Particle Kid (Micah Nelson) opened the show at 4:30, but because most of the ads said the show would start at 5PM, very few people were there to hear him in the 17,500-seat amphitheater, and it was unfortunate. Kid has an emotional voice that easily filled the space, with a bend toward the sound of an early Neil Young. He ended his set with some guitar smashing and then his angry “Everything is Bulls--t.”

Lukas Nelson and his Promise of the Real band rattled Willie fans that had not heard them yet. His part traditional country, part blues, part singer-songwriter set was well planned to introduce himself and capture the mood for the types of music to be heard the rest of the night. The younger Nelson's guitar skills are mesmerizing, and he has the ability to draw you so deeply into his playing that you forget about his amazing, familiar voice, which comes back in to spin you again. His song “Turn Off the News” — a protest to America’s addiction to customized information — was well received and got the tie-dyed Deadheads on their feet.

Margo Price is always a good choice for any festival, and on this night she seemed to hug Los Angeles from her heart. Price’s band was rotated into view by a revolving stage as Nelson’s gear was spun off. A divider down the middle separated the front from the back so the next band was free to set up behind the divider, saving loads of time. Price sang some songs from her first album, Midwest Farmer’s Daughter, and even crawled back to play drums for “Four Years of Chances.” Her new song, “All American Made," whispered elegantly through the Hollywood Hills as the flag floated in the breeze and the sun began to set, making Price look like the star of her own movie.

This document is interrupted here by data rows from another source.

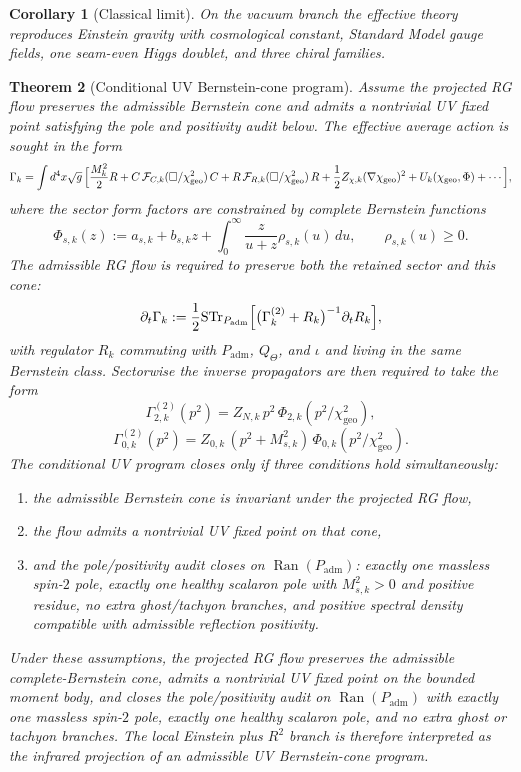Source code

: \documentclass[11pt,a4paper]{article}
\newtheorem{theorem}{Theorem}[section]
\newtheorem{corollary}[theorem]{Corollary}
\theoremstyle{definition}
\theoremstyle{remark}
\newcommand{\inv}{\iota}
\newcommand{\chigeo}{\chi_{\mathrm{geo}}}
\newcommand{\Padm}{P_{\mathrm{adm}}}
\begin{document}
\begin{corollary}[Classical limit]
On the vacuum branch the effective theory reproduces Einstein gravity with cosmological constant, Standard Model gauge fields, one seam-even Higgs doublet, and three chiral families.
\end{corollary}

\begin{theorem}[Conditional UV Bernstein-cone program]
\label{thm:uv-bernstein-cone-completion}
Assume the projected RG flow preserves the admissible Bernstein cone and admits a nontrivial UV
fixed point satisfying the pole and positivity audit below. The effective average action is
sought in the form
\[
\Gamma_k
=
\int d^4x\sqrt g\,
\Bigl[
\frac{M_k^2}{2}R
+C\,\mathcal F_{C,k}(\Box/\chigeo^2)\,C
+R\,\mathcal F_{R,k}(\Box/\chigeo^2)\,R
+\frac12 Z_{\chi,k}(\nabla\chigeo)^2
+U_k(\chigeo,\Phi)
+\cdots
\Bigr],
\]
where the sector form factors are constrained by complete Bernstein functions
\[
\Phi_{s,k}(z)
:=
a_{s,k}+b_{s,k}z+\int_0^\infty \frac{z}{u+z}\rho_{s,k}(u)\,du,
\qquad
\rho_{s,k}(u)\ge 0.
\]
The admissible RG flow is required to preserve both the retained sector and this
cone:
\[
\partial_t\Gamma_k
:=
\frac12\mathrm{STr}_{\Padm}
\Bigl[
\bigl(\Gamma_k^{(2)}+R_k\bigr)^{-1}\partial_t R_k
\Bigr],
\]
with regulator $R_k$ commuting with $\Padm$, $Q_\Theta$, and $\inv$ and living in
the same Bernstein class. Sectorwise the inverse propagators are then required to
take the form
\[
\Gamma^{(2)}_{2,k}(p^2)
=
Z_{N,k}\,p^2\,\Phi_{2,k}(p^2/\chigeo^2),
\]
\[
\Gamma^{(2)}_{0,k}(p^2)
=
Z_{0,k}\,(p^2+M_{s,k}^2)\,\Phi_{0,k}(p^2/\chigeo^2).
\]
The conditional UV program closes only if three conditions hold simultaneously:
\begin{enumerate}[label=(\roman*), leftmargin=1.5em, topsep=3pt, itemsep=2pt]
    \item the admissible Bernstein cone is invariant under the projected RG flow,
    \item the flow admits a nontrivial UV fixed point on that cone,
    \item and the pole/positivity audit closes on $\operatorname{Ran}(\Padm)$:
    exactly one massless spin-$2$ pole, exactly one healthy scalaron pole with
    $M_{s,k}^2>0$ and positive residue, no extra ghost/tachyon branches, and
    positive spectral density compatible with admissible reflection positivity.
\end{enumerate}
Under these assumptions, the projected RG flow preserves the admissible complete-Bernstein cone,
admits a nontrivial UV fixed point on the bounded moment body, and closes the pole/positivity
audit on $\operatorname{Ran}(\Padm)$ with exactly one massless spin-$2$ pole, exactly one
healthy scalaron pole, and no extra ghost or tachyon branches. The local Einstein plus $R^2$
branch is therefore interpreted as the infrared projection of an admissible UV Bernstein-cone
program.
\end{theorem}
\end{document}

Sturgill Simpson led the night in surprises. The Grammy-winning artist came prepared to sing his hits, but seemed to improvise most of his set with some ornery guitar riffs. Simpson has always claimed he isn’t a good guitar player, but if what he does isn’t good, then everyone else should go back to school. Simpson’s band stayed on their toes to keep up with him, and they were so honed into one another it was as if the audience didn’t exist. He had the place silenced with his version of When in Rome’s "The Promise," which is on his album, MetaModern Sounds in Country Music. After the birth of his third child recently, Simpson said he would take a few months off before trying some new things he is rolling out next year.

Phil Lesh’s debut with the Outlaw Festival included collaborations with Jackie Green (Black Crowes), Jason Crosby, Cris Jacobs and Nathan Graham on drums, collectively known as Phil Lesh and Friends. Green and Jacobs worked lead vocals back and forth over this the bands deeply moving blues ballads.

Then, it was time for Willie Nelson, who waltzed onstage in a Dodger’s jersey expecting participation before he'd sing “On the Road Again” or “ Mamas Don’t Let Your Babies Grow Up…” The Hollywood Bowl was happy to oblige. In California, “Roll Me Up and Smoke Me When I Die” is always a good idea, but Nelson’s new song “Vote Them Out” also played particularly well here. The country icon stood back and allowed Lukas to lead the gritty Stevie Ray Vaughan cover of “Texas Flood," solidifying that fact the Nelson line and brand of music will continue for years to come.